In its decisions concerning NRSRO designations the SEC staff has used a set of criteria that would now be formally embodied in the proposed regulations. It is to those criteria that I now turn.
The SEC's Proposed Criteria
The attributes of a rating firm that the SEC proposes to use as its criteria for designating NRSROs are as follows (the following language is taken directly from the proposed rule):
1) national recognition, which means that the rating organization is recognized as an issuer of credible and reliable ratings by the predominant users of securities ratings in the United States;
2) adequate staffing, financial resources, and organizational structure to ensure that it can issue credible and reliable ratings of the debt of issuers, including the ability to operate independently of economic pressures or control by companies it rates and a sufficient number of staff members qualified in terms of education and expertise to thoroughly and competently evaluate an issuer's credit;
3) use of systematic rating procedures that are designed to ensure credible and accurate ratings;
4) extent of contacts with the management of issuers, including access to senior level management of the issuers; and
5) internal procedures to prevent misuse of non-public information and compliance with these procedures.

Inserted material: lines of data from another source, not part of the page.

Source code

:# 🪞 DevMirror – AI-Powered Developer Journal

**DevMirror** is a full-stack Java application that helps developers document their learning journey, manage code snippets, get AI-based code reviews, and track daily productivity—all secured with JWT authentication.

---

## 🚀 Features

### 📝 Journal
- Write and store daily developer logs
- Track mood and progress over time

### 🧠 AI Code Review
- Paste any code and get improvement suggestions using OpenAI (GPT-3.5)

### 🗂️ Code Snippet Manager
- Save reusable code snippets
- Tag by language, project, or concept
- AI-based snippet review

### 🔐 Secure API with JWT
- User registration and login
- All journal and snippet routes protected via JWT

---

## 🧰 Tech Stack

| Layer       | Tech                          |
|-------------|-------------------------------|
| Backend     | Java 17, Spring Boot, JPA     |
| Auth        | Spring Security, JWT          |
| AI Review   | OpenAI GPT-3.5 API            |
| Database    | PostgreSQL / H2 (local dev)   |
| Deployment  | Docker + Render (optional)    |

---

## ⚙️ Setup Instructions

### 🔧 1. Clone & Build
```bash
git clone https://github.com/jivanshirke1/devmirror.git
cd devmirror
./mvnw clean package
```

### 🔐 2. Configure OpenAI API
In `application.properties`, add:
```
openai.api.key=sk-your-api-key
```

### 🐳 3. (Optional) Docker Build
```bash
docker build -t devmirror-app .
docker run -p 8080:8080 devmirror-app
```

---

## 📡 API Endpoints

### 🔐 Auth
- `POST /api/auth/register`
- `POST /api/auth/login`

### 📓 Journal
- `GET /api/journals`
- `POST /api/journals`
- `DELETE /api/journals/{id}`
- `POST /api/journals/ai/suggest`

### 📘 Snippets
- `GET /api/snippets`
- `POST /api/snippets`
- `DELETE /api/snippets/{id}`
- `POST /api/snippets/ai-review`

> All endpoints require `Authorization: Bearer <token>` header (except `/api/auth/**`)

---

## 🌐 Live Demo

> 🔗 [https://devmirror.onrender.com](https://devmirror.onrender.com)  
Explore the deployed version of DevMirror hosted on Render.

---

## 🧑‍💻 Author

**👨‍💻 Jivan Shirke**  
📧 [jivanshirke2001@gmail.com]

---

A Critique of the Proposed Criteria
The SEC is to be commended for recognizing that, if ratings are going to be used for safety-and-soundness regulatory purposes, someone has to decide whose ratings shall qualify; and it is also to be commended for proposing to replace two decades' of informal NRSRO designation criteria with a set of formal criteria.
Since the need to certify NRSROs rests on the regulators' delegation of safety decisions to the rating firms and on the possibility that bogus rating firms could indiscriminately distribute favorable ratings, the SEC should make judgments about the accuracy/efficacy/competency of a rating firm with respect to the relevant safety issues. Since the rating firms focus on the likelihood of default with respect to specific securities and the safety-and-soundness regulators appear to be satisfied in relying on those judgments, the SEC should assess a rating firm's performance in this regard. Another way of stating this proposition is that the SEC must judge the outputs of the rating firms.
Unfortunately, against this standard, the criteria that the SEC has proposed are seriously deficient. The first criterion ("national recognition") might appear to be an indirect market test of performance: if a rating firm was not performing well, it might cease to retain a national following. But in the current context of only three incumbent NRSROs and a substantial regulation-driven demand for those firms' rating services, a national following for the current incumbents is all but guaranteed; and the task of a new or small rating firm to attract national recognition is made substantially harder than it otherwise would be by its lack of a NRSRO designation while three incumbents have NRSRO designations. If a company executive has to decide which rating firm(s) to spend time telling his/her company's financial "story" to, it seems highly likely that the executive will choose an incumbent NRSRO -- whose favorable rating can qualify the company's securities for favorable regulatory treatment -- over any non-NRSRO.
Further, foreign credit rating firms may have substantial expertise abroad; but their lack of U.S. "national recognition" dooms their prospects for NRSRO designation.
In essence, the "national recognition" criterion creates a "Catch 22" barrier to entry.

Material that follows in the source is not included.